The third contribution is that the differences between paternal and maternal three-generation families in the associations among caregivers’ depressive symptoms, household chaos, and child routines were preliminarily revealed. Specifically, household chaos played a mediating role in the associations between parents’ and grandmothers’ depressive symptoms and child routines in maternal but not paternal three-generation families. It may be that parents and grandmothers tie more closely in maternal than paternal three-generation families (e.g., Li et al., 2016). Parents or grandmothers’ individual psychosocial maladjustment easily cross-over to the interactions between caregivers and children (Minuchin, 1985). Such close intergenerational coparenting interactions in maternal three-generation families drive the significant links from caregivers’ depressive symptoms to household chaos and child routines. However, in paternal three-generation families, caregivers’ depressive symptoms only contributed to chaotic household environment. Although not considered in this study, it is reasonable to believe that intergenerational coparenting relationship may help explain the negative effects of caregivers’ depressive symptoms on household chaos and child routines, which are highly encouraged to be examined in future research.

Our findings should be interpreted with caution since this study has several limitations. First, household chaos and child routines were obtained from same informants’ reports, which may inflate the magnitude of the associations due to the shared method variance. Future work that includes multiple methods, such as self-reports, observation, or interviews, will be beneficial. Second, families’ participation in our program was voluntary, so some dysfunctional families or individuals with high psychosocial maladjustment might not be included. And, some families where mothers and grandmothers had high levels of depressive symptoms did not participate in Wave 2. In this case, the current findings may have been biased. Third, our questionnaires were asked to be completed by the corresponding agents alone at home. The possibility that people discussed the questionnaire in their families could not be ruled out. Finally, the current sample was from Beijing. In Beijing, the average family’s socioeconomic status and adults’ educational attainment are almost the highest in the nation. Our sampling may limit the generalizability of our findings to other cities and rural areas.
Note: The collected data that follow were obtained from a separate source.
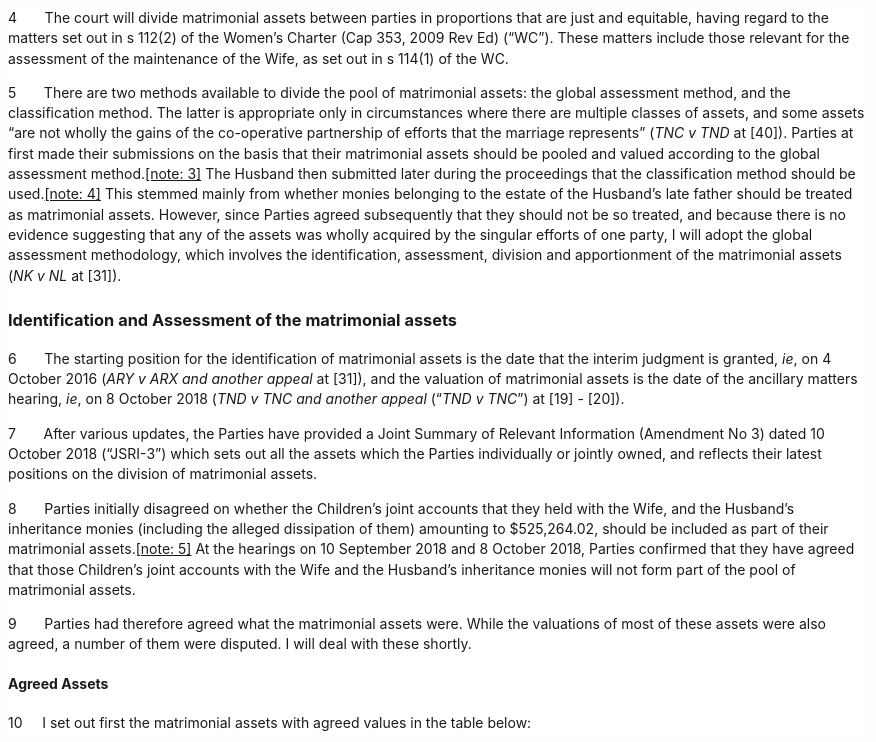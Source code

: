 4       The court will divide matrimonial assets between parties in proportions that are just and equitable, having regard to the matters set out in s 112(2) of the Women’s Charter (Cap 353, 2009 Rev Ed) (“WC”). These matters include those relevant for the assessment of the maintenance of the Wife, as set out in s 114(1) of the WC.

5       There are two methods available to divide the pool of matrimonial assets: the global assessment method, and the classification method. The latter is appropriate only in circumstances where there are multiple classes of assets, and some assets “are not wholly the gains of the co-operative partnership of efforts that the marriage represents” (_TNC v TND_ at \[40\]). Parties at first made their submissions on the basis that their matrimonial assets should be pooled and valued according to the global assessment method.[\[note: 3\]](#Ftn_3) The Husband then submitted later during the proceedings that the classification method should be used.[\[note: 4\]](#Ftn_4) This stemmed mainly from whether monies belonging to the estate of the Husband’s late father should be treated as matrimonial assets. However, since Parties agreed subsequently that they should not be so treated, and because there is no evidence suggesting that any of the assets was wholly acquired by the singular efforts of one party, I will adopt the global assessment methodology, which involves the identification, assessment, division and apportionment of the matrimonial assets (_NK v NL_ at \[31\]).

### Identification and Assessment of the matrimonial assets

6       The starting position for the identification of matrimonial assets is the date that the interim judgment is granted, _ie_, on 4 October 2016 (_ARY v ARX and another appeal_ at \[31\]), and the valuation of matrimonial assets is the date of the ancillary matters hearing, _ie_, on 8 October 2018 (_TND v TNC and another appeal_ (“_TND v TNC_”) at \[19\] - \[20\]).

7       After various updates, the Parties have provided a Joint Summary of Relevant Information (Amendment No 3) dated 10 October 2018 (“JSRI-3”) which sets out all the assets which the Parties individually or jointly owned, and reflects their latest positions on the division of matrimonial assets.

8       Parties initially disagreed on whether the Children’s joint accounts that they held with the Wife, and the Husband’s inheritance monies (including the alleged dissipation of them) amounting to $525,264.02, should be included as part of their matrimonial assets.[\[note: 5\]](#Ftn_5) At the hearings on 10 September 2018 and 8 October 2018, Parties confirmed that they have agreed that those Children’s joint accounts with the Wife and the Husband’s inheritance monies will not form part of the pool of matrimonial assets.

9       Parties had therefore agreed what the matrimonial assets were. While the valuations of most of these assets were also agreed, a number of them were disputed. I will deal with these shortly.

#### Agreed Assets

10     I set out first the matrimonial assets with agreed values in the table below:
Despite these limitations, this study has a notable strength. In previous studies about the co-caring relationship of parents and grandparents in Chinese three-generation families (e.g., Li et al., 2020), the families were screened by asking whether the grandparents participated in the raising of the grandchildren (yes/no). The screening method does not access the extent of each potential caregiver’s involvement and thus cannot identify which caregiver(s) are primary. Instead, in the present study, by asking and analyzing the quantitative extent to which each potential caregiver, i.e., mother, father, paternal grandmother, paternal grandfather, maternal grandmother, maternal grandfather, and others (e.g., babysitter), was involved child-rearing tasks (living, leisure, and education) for the target children during the past year, we could statistically make sure that mothers, fathers, and grandmothers were the primary caregivers in our samples of three-generation families. This step is of much value. Future research is highly encouraged to refer to the screening method.

Although preliminary, our findings suggest the significance of targeting caregivers’ socioemotional maladjustment problems and household chaos for enhancing preschoolers’ daily routines. First, intervention or psychoeducation programs that consist of the importance and the elements of child routines should point out that caregivers’ depressive symptoms and household chaos are not irrelevant. Second, family practitioners or therapists should be mindful of the joint effect of depressive symptoms across caregivers. Third, to alleviate the negative effects of caregivers’ depressive symptoms on child routines, family practitioners or therapists dealing with caregivers’ depressive symptoms can also be encouraged to teach or help families create and maintain quiet and organized households.